The NIH AVRWG met on January 10–11, 2005, in Bethesda, Maryland. AVRWG members in attendance were Scott Hammer (Chairperson), James Bradac, Susan Buchbinder, M. Juliana McElrath, Eric Hunter, R. Paul Johnson, Margaret Liu, Nina Russell, Jerald Sadoff, Steven Wakefield, and David Watkins.
Ex officio members Lawrence Corey, Karen Goldenthal, Barton Haynes, Timothy Mastro, Bonnie Mathieson, Nelson Michael, and Gary Nabel also attended. NIH representatives participating in the meeting included Edmund Tramont and Peggy Johnston.
Dr. Edmund Tramont, Director of the Division of Acquired Immunodeficiency Syndrome (DAIDS) of the National Institute of Allergy and Infectious Diseases (NIAID), welcomed the AVRWG members and others in attendance. He expressed his appreciation for the AVRWG’s recent support for new trials and reports—work that has helped to establish priorities for the Institute.
Dr. Tramont expressed his gratitude and presented plaques to Dr. Bette Korber and Dr. Barton Haynes, who were rotating off the working group (Dr. Haynes will remain as an ex officio member). New working group members are M. Juliana McElrath, M.D., Ph.D.; R. Paul Johnson, M.D.; Margaret Liu, Ph.D.; and Nina D. Russell, M.D. Colonel Nelson Michael, M.D., Ph.D., has replaced Deborah Birx, M.D., as an ex officio member. Timothy D. Mastro, M.D., has replaced Alan Greenberg, M.D., as an ex officio member.
Dr.
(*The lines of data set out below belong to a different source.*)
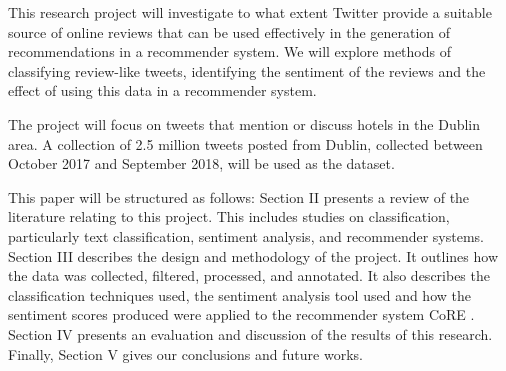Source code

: This research project will investigate to what extent Twitter provide a suitable source of online reviews that can be used effectively in the generation of recommendations in a recommender system. We will explore methods of classifying review-like tweets, identifying the sentiment of the reviews and the effect of using this data in a recommender system.

The project will focus on tweets that mention or discuss hotels in the Dublin area. A collection of 2.5 million tweets posted from Dublin, collected between October 2017 and September 2018, will be used as the dataset. 

This paper will be structured as follows: Section II presents a review of the literature relating to this project. This includes studies on classification, particularly text classification, sentiment analysis, and recommender systems. Section III describes the design and methodology of the project. It outlines how the data was collected, filtered, processed, and annotated. It also describes the classification techniques used, the sentiment analysis tool used and how the sentiment scores produced were applied to the recommender system CoRE \cite{core2019}. Section IV presents an evaluation and discussion of the results of this research. Finally, Section V gives our conclusions and future works.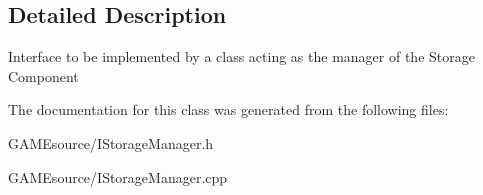 \subsection{Detailed Description}
Interface to be implemented by a class acting as the manager of the Storage Component 

The documentation for this class was generated from the following files\+:\begin{DoxyCompactItemize}
\item 
G\+A\+M\+Esource/I\+Storage\+Manager.\+h\item 
G\+A\+M\+Esource/I\+Storage\+Manager.\+cpp\end{DoxyCompactItemize}
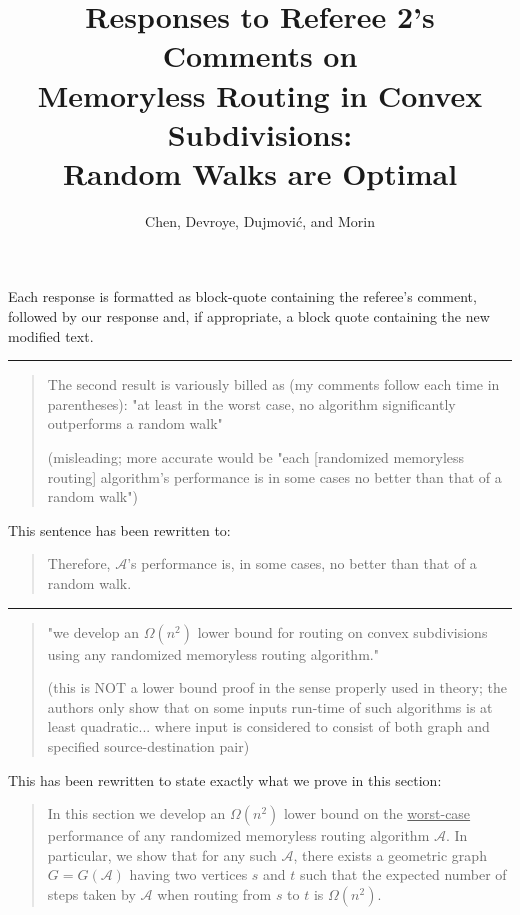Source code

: \documentclass{article}
\title{Responses to Referee 2's Comments on \\
   Memoryless Routing in Convex Subdivisions:\\Random Walks are Optimal}
\author{Chen, Devroye, Dujmovi\'c, and Morin}
\date{}
\begin{document}
\maketitle

Each response is formatted as block-quote containing the referee's comment, followed by our response and, if appropriate, a block quote containing the new modified text.

\hrule

\begin{quote}
The second result is variously billed as (my comments follow each time in parentheses):
"at least in the worst case, no algorithm significantly outperforms a random walk"

(misleading; more accurate would be "each [randomized memoryless routing]
algorithm's performance is in some cases no better than that of a random walk")
\end{quote}

\noindent This sentence has been rewritten to:

\begin{quote}
Therefore, $\mathcal{A}$'s performance is, in some cases, no better than that of a random walk.
\end{quote}

\hrule

\begin{quote}
"we develop an $\Omega(n^2)$ lower bound for routing on convex subdivisions using any
randomized memoryless routing algorithm."

(this is NOT a lower bound proof in the sense properly used in theory; the authors
only show that on some inputs run-time of such algorithms is at least quadratic... where
input is considered to consist of both graph and specified source-destination pair)
\end{quote}

\noindent
This has been rewritten to state exactly what we prove in this section:

\begin{quote}
In this section we develop an $\Omega(n^2)$ lower bound on the \underline{worst-case}
performance of any randomized memoryless routing algorithm $\mathcal{A}$.
In particular, we show that for any such $\mathcal{A}$, there exists a
geometric graph $G=G(\mathcal{A})$ having two vertices $s$ and $t$ such
that the expected number of steps taken by $\mathcal{A}$ when routing
from $s$ to $t$ is $\Omega(n^2)$.
\end{quote}
\end{document}
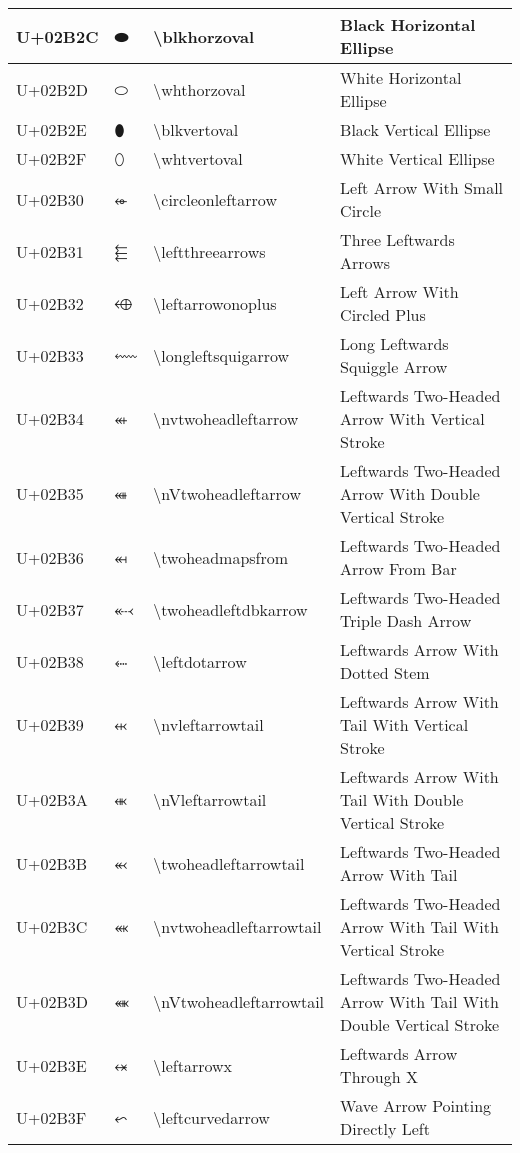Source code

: \begin{table}[h]
\begin{tabulary}{\linewidth}{|L|L|L|L|}
\hline
U+02B2C & ⬬ & {\textbackslash}blkhorzoval & Black Horizontal Ellipse \\
\hline
U+02B2D & ⬭ & {\textbackslash}whthorzoval & White Horizontal Ellipse \\
\hline
U+02B2E & ⬮ & {\textbackslash}blkvertoval & Black Vertical Ellipse \\
\hline
U+02B2F & ⬯ & {\textbackslash}whtvertoval & White Vertical Ellipse \\
\hline
U+02B30 & ⬰ & {\textbackslash}circleonleftarrow & Left Arrow With Small Circle \\
\hline
U+02B31 & ⬱ & {\textbackslash}leftthreearrows & Three Leftwards Arrows \\
\hline
U+02B32 & ⬲ & {\textbackslash}leftarrowonoplus & Left Arrow With Circled Plus \\
\hline
U+02B33 & ⬳ & {\textbackslash}longleftsquigarrow & Long Leftwards Squiggle Arrow \\
\hline
U+02B34 & ⬴ & {\textbackslash}nvtwoheadleftarrow & Leftwards Two-Headed Arrow With Vertical Stroke \\
\hline
U+02B35 & ⬵ & {\textbackslash}nVtwoheadleftarrow & Leftwards Two-Headed Arrow With Double Vertical Stroke \\
\hline
U+02B36 & ⬶ & {\textbackslash}twoheadmapsfrom & Leftwards Two-Headed Arrow From Bar \\
\hline
U+02B37 & ⬷ & {\textbackslash}twoheadleftdbkarrow & Leftwards Two-Headed Triple Dash Arrow \\
\hline
U+02B38 & ⬸ & {\textbackslash}leftdotarrow & Leftwards Arrow With Dotted Stem \\
\hline
U+02B39 & ⬹ & {\textbackslash}nvleftarrowtail & Leftwards Arrow With Tail With Vertical Stroke \\
\hline
U+02B3A & ⬺ & {\textbackslash}nVleftarrowtail & Leftwards Arrow With Tail With Double Vertical Stroke \\
\hline
U+02B3B & ⬻ & {\textbackslash}twoheadleftarrowtail & Leftwards Two-Headed Arrow With Tail \\
\hline
U+02B3C & ⬼ & {\textbackslash}nvtwoheadleftarrowtail & Leftwards Two-Headed Arrow With Tail With Vertical Stroke \\
\hline
U+02B3D & ⬽ & {\textbackslash}nVtwoheadleftarrowtail & Leftwards Two-Headed Arrow With Tail With Double Vertical Stroke \\
\hline
U+02B3E & ⬾ & {\textbackslash}leftarrowx & Leftwards Arrow Through X \\
\hline
U+02B3F & ⬿ & {\textbackslash}leftcurvedarrow & Wave Arrow Pointing Directly Left \\

\end{tabulary}
\end{table}
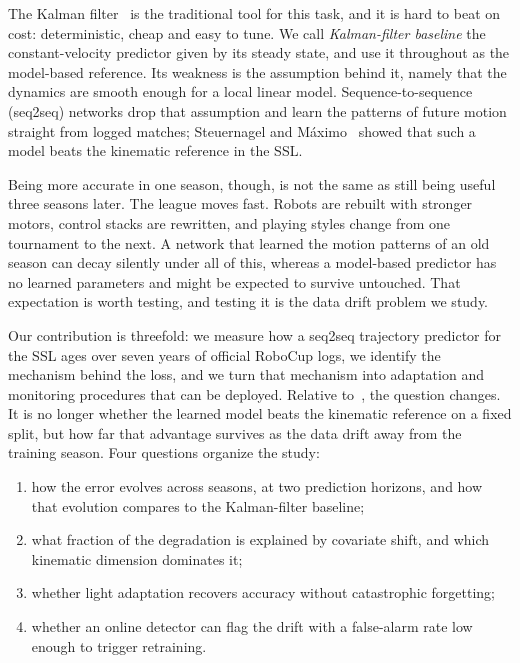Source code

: \documentclass[runningheads]{llncs}
\begin{document}
The Kalman filter~\cite{kalman} is the traditional tool for this task, and it
is hard to beat on cost: deterministic, cheap and easy to tune. We call
\emph{Kalman-filter baseline} the constant-velocity predictor given by its
steady state, and use it throughout as the model-based reference. Its weakness
is the assumption behind it, namely that the dynamics are smooth enough for a
local linear model. Sequence-to-sequence (seq2seq) networks drop that
assumption and learn the patterns of future motion straight from logged
matches; Steuernagel and M\'aximo~\cite{seq2seq} showed that such a model beats
the kinematic reference in the SSL.

Being more accurate in one season, though, is not the same as still being
useful three seasons later. The league moves fast. Robots are rebuilt with
stronger motors, control stacks are rewritten, and playing styles change from
one tournament to the next. A network that learned the motion patterns of an
old season can decay silently under all of this, whereas a model-based
predictor has no learned parameters and might be expected to survive untouched.
That expectation is worth testing, and testing it is the data drift problem we
study.

Our contribution is threefold: we measure how a seq2seq trajectory predictor
for the SSL ages over seven years of official RoboCup logs, we identify the
mechanism behind the loss, and we turn that mechanism into adaptation and
monitoring procedures that can be deployed. Relative to~\cite{seq2seq}, the
question changes. It is no longer whether the learned model beats the kinematic
reference on a fixed split, but how far that advantage survives as the data
drift away from the training season. Four questions organize the study:

\begin{enumerate}
  \item how the error evolves across seasons, at two prediction horizons, and
        how that evolution compares to the Kalman-filter baseline;
  \item what fraction of the degradation is explained by covariate shift, and
        which kinematic dimension dominates it;
  \item whether light adaptation recovers accuracy without catastrophic
        forgetting;
  \item whether an online detector can flag the drift with a false-alarm rate
        low enough to trigger retraining.
\end{enumerate}
\end{document}
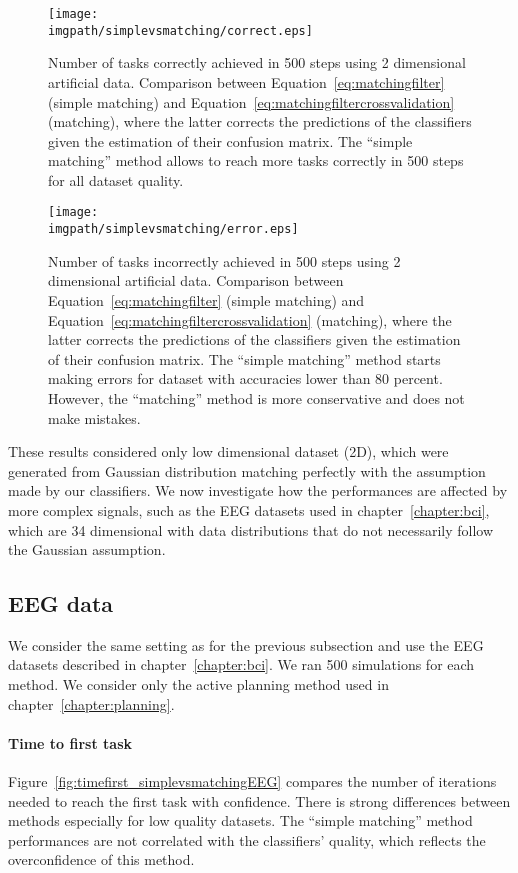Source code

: \begin{figure}[!htbp]
\centering
\texttt{[image: \\imgpath/simplevsmatching/correct.eps]}
\caption{Number of tasks correctly achieved in 500 steps using 2 dimensional artificial data. Comparison between Equation~\ref{eq:matchingfilter} (simple matching) and Equation~\ref{eq:matchingfiltercrossvalidation} (matching), where the latter corrects the predictions of the classifiers given the estimation of their confusion matrix. The ``simple matching'' method allows to reach more tasks correctly in 500 steps for all dataset quality.
}
\label{fig:nCorrect_simplevsmatching}
\end{figure} 

\begin{figure}[!htbp]
\centering
\texttt{[image: \\imgpath/simplevsmatching/error.eps]}
\caption{Number of tasks incorrectly achieved in 500 steps using 2 dimensional artificial data. Comparison between Equation~\ref{eq:matchingfilter} (simple matching) and Equation~\ref{eq:matchingfiltercrossvalidation} (matching), where the latter corrects the predictions of the classifiers given the estimation of their confusion matrix. The ``simple matching'' method starts making errors for dataset with accuracies lower than 80 percent. However, the ``matching'' method is more conservative and does not make mistakes.}
\label{fig:nWrongEEG_simplevsmatching}
\end{figure} 

\transition

These results considered only low dimensional dataset (2D), which were generated from Gaussian distribution matching perfectly with the assumption made by our classifiers. We now investigate how the performances are affected by more complex signals, such as the EEG datasets used in chapter~\ref{chapter:bci}, which are 34 dimensional with data distributions that do not necessarily follow the Gaussian assumption.

\subsection{EEG data}

We consider the same setting as for the previous subsection and use the EEG datasets described in chapter~\ref{chapter:bci}. We ran 500 simulations for each method. We consider only the active planning method used in chapter~\ref{chapter:planning}.

\paragraph{Time to first task} Figure~\ref{fig:timefirst_simplevsmatchingEEG} compares the number of iterations needed to reach the first task with confidence. There is strong differences between methods especially for low quality datasets. The ``simple matching'' method performances are not correlated with the classifiers' quality, which reflects the overconfidence of this method.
Scott Hammer, chairperson of the AVRWG, also welcomed the participants and expressed his appreciation for the work of Dr. Haynes, the previous chair. Dr. Hammer reminded the participants that the AVRWG is a working group, not an advisory committee, and reports to the AIDS Research Advisory Committee (ARAC). As a working group, the AVRWG has flexibility in offering advice to DAIDS. AVRWG member Dr. Susan Buchbinder also serves on the ARAC, and can act as liaison.
Dr. Hammer presented and described the 2006 AVRWG Annual Report, which is in draft form. The report was fashioned in a bullet-type structure for the purpose of revealing key issues quickly and forcefully. Dr. Hammer asked the working group members to comment on the utility of the report’s form and suggest improvements.
The next meeting of the AVRWG will take place May 25–26, 2006, in Bethesda, Maryland. Dr. Hammer asked the members to forward to him ideas for that meeting’s agenda—including ideas for a science session.
Dr. Haynes provided an update on development of the Center for HIV/AIDS Vaccine Immunology (CHAVI) program. He outlined the program’s organization (leadership group and projects), timeline, and activities accomplished so far. The program has contracted for tissue/sample repository, for databases and statistical support, for site management, and more. Some protocols have been drafted and others are being drafted.
Dr. Haynes listed the 11 CHAVI Year 1 clinical sites and the members of the CHAVI Advisory Board, which will meet in April 2006. Work on retrospective samples has begun. Other work underway includes sequencing of transmitted viruses, ontogeny of neutralizing antibody responses, ontogeny of T-cell responses, and structural studies of the transmitted HIV-1 trimer.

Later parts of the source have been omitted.